E G M (e_g_m@yahoo.com)
Sat, 11 Apr 1998 08:39:58 -0700 (PDT)

> Christopher Morbey (cmorbey@vanisle.net)
> Thu, 09 Apr 1998 11:54:53 -0700

> Suppose then that there is, in fact, no free-will. An alternative idea
> (we will omit the doctrine of predestination, here) would be that
> everything comes about by some sort of sophisticated pre-programming
> that can't be known in ultimate detail but we are reassured that cause
> determines effect. This being the case we have no means to think
> anything other than that which we have been programmed to think. We
> have, firmly in place, a total selection effect...even with
> unpredictability built in. Anything we measure or think or do
> ultimately derives from those processes that permitted us to measure
or think > or do. It follows necessarily that effect determines cause.
What we have
> is a logical contradiction and in normal circumstances we reject the
> hypothesis that there is, in fact, no free-will.
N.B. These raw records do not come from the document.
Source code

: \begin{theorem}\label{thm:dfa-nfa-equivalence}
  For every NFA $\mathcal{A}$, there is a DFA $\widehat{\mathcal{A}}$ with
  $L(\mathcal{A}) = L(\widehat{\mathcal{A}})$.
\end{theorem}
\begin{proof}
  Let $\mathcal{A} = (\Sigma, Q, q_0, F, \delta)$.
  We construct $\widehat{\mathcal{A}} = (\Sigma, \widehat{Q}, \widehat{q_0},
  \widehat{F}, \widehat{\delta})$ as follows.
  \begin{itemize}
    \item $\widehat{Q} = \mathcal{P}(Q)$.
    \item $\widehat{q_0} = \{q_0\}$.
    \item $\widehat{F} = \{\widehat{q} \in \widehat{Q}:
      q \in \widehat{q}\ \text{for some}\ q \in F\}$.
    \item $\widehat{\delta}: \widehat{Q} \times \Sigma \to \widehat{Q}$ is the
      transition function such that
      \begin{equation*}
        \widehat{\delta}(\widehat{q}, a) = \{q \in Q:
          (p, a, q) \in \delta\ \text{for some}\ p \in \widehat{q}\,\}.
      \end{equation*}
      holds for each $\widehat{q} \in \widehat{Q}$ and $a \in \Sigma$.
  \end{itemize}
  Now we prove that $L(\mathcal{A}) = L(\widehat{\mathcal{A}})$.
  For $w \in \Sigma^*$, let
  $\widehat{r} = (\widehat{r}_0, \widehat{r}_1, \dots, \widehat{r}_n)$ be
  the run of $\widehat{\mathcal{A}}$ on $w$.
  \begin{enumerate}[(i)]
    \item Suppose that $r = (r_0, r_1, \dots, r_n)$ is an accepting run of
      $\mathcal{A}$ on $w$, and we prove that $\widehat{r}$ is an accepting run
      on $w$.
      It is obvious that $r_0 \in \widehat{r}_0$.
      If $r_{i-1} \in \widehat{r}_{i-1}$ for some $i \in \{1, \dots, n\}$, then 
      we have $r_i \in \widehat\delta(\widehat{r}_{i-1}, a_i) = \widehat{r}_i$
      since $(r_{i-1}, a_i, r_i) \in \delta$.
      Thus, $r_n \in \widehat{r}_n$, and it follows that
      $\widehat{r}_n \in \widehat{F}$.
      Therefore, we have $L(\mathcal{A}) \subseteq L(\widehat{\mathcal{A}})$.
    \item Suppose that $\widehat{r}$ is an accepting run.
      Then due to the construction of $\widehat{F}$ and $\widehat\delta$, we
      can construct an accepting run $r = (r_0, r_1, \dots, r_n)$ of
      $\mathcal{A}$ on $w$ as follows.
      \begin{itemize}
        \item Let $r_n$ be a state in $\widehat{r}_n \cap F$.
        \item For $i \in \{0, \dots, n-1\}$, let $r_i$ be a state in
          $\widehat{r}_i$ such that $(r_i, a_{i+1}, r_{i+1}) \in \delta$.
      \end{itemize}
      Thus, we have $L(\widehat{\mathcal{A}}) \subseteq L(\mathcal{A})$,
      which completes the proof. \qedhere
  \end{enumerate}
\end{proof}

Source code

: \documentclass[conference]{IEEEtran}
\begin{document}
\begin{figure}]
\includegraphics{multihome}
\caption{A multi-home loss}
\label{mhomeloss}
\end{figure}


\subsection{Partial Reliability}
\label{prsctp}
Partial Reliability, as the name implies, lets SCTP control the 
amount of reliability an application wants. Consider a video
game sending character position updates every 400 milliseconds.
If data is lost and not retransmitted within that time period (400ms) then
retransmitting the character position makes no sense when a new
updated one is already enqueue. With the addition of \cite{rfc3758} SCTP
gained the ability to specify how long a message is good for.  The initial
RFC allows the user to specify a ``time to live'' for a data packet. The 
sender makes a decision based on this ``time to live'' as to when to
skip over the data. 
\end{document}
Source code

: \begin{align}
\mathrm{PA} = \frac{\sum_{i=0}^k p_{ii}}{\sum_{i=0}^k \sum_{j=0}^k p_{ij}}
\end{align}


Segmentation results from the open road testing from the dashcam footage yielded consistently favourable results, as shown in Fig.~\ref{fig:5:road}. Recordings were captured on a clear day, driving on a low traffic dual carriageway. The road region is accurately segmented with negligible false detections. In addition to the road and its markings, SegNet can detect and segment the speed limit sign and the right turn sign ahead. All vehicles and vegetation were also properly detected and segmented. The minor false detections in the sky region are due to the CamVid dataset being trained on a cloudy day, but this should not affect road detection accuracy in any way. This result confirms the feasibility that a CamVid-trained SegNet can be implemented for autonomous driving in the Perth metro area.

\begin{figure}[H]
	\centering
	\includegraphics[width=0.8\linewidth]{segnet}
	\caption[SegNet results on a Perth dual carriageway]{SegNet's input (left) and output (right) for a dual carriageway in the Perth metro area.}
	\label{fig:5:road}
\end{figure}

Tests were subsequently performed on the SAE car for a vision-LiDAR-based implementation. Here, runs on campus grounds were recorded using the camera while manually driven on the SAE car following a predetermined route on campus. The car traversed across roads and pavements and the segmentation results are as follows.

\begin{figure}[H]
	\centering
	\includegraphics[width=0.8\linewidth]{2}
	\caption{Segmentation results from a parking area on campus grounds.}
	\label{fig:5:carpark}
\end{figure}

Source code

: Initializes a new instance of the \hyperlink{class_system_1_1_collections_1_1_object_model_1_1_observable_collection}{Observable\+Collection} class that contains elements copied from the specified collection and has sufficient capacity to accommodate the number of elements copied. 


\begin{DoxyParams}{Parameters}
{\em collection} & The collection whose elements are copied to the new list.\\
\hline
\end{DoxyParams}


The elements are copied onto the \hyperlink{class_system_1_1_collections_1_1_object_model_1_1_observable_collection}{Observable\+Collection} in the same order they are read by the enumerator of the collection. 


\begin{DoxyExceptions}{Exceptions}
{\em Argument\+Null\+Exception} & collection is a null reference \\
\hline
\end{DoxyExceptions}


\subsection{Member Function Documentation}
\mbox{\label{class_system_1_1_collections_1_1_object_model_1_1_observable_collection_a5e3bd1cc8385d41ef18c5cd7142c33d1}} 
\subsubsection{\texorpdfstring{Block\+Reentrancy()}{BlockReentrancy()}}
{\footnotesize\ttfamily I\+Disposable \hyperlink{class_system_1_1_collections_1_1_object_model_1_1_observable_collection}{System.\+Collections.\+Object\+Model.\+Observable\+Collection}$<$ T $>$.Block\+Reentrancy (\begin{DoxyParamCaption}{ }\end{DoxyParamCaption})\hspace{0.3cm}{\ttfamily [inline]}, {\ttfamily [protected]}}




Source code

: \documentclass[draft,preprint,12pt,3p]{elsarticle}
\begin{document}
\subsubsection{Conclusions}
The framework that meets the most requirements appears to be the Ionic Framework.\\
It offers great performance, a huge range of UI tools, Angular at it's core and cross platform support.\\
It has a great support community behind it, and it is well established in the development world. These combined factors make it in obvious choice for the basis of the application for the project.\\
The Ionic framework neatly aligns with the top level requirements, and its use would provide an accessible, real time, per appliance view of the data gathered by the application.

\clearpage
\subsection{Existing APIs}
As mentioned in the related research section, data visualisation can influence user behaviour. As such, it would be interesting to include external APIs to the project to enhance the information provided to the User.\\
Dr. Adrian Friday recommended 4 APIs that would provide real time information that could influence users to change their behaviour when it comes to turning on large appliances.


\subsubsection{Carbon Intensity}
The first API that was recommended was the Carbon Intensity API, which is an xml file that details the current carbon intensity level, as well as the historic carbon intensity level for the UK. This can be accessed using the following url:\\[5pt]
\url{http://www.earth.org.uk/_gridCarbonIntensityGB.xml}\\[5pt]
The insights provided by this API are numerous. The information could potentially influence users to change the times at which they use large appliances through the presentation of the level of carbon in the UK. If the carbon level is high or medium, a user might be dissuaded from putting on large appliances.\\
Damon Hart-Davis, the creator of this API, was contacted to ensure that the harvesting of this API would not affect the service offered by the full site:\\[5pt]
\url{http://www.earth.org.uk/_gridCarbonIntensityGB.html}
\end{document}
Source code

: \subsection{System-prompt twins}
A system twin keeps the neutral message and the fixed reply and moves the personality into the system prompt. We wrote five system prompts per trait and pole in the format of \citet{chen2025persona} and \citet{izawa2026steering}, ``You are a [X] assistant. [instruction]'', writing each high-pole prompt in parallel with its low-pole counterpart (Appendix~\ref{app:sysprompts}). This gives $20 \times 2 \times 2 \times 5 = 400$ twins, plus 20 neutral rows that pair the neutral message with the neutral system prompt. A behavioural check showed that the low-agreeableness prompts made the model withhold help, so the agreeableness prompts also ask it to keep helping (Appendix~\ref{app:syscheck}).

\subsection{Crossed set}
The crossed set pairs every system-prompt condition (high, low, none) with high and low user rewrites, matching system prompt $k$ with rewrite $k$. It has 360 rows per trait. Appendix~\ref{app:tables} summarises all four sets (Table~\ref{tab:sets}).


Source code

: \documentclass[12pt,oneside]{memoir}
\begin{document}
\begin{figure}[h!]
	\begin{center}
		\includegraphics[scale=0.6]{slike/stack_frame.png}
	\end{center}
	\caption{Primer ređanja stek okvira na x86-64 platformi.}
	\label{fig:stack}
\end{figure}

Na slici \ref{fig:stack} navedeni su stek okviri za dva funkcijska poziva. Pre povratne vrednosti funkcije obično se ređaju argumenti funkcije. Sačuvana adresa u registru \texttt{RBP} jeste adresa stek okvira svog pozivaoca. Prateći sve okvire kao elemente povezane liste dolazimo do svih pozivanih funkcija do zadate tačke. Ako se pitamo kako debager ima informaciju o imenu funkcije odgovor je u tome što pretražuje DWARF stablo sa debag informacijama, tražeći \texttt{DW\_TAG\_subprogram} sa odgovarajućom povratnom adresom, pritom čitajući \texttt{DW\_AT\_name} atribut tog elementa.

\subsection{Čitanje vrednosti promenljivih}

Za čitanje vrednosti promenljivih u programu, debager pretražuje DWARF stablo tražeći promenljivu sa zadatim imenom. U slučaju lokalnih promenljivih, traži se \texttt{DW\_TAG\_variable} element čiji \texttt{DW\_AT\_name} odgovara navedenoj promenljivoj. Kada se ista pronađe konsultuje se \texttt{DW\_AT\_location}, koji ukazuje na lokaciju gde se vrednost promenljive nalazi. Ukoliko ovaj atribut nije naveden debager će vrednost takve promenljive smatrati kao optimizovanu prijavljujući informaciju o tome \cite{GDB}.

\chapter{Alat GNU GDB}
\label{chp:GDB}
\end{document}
Simple enough, it
> would seem.

If there is, in fact, no free will; and if in fact we have been
programmed what to think, do, etc.; then we also have to refuse to
believe in other things as well such as: consciousness, intelligence,
logic, love, hate, pain, ecstasy, valor, insight,faith, vigor, envy,
darwinism and creation, etc, etc.. Like free-will, these things are
also ultimately chemically/physically determined at the various
length- and time-scales of nature and by its rules (BTW, even
"nature", may be just an "output", an appearance of some programming,
something in fact not real), and consequently are only appearances of
certain reality of which we can only perceive what we were programmed
to peceive. In this scenario, Natural Selection or Special Creation
appear to be possible "programmed" answers to our "obvious" existance;
but wait a minute, obvious to what or to whom? Is it not just obvious
to our "programming"?.

In a few words, IM-humble-O, if we start walking into the universe of
no free will we are in fact walking into a sort of Alice's Wonderland,
the creation of some author of which we don't know nothing, just like
my computer doesn't know what is INTEL, or who is Bill Gates, and what
I'm doing.


That that which is ultimately determined chemically/physically somehow
became "concious" of itself thru itself and by itself following the
rules of a game no one invented, is an idea that rests in perfect
subjectivism, in wanted-belief, in a kind of rational irrationality,
in fact in some kind of wishful avoidance of the only alternaltive.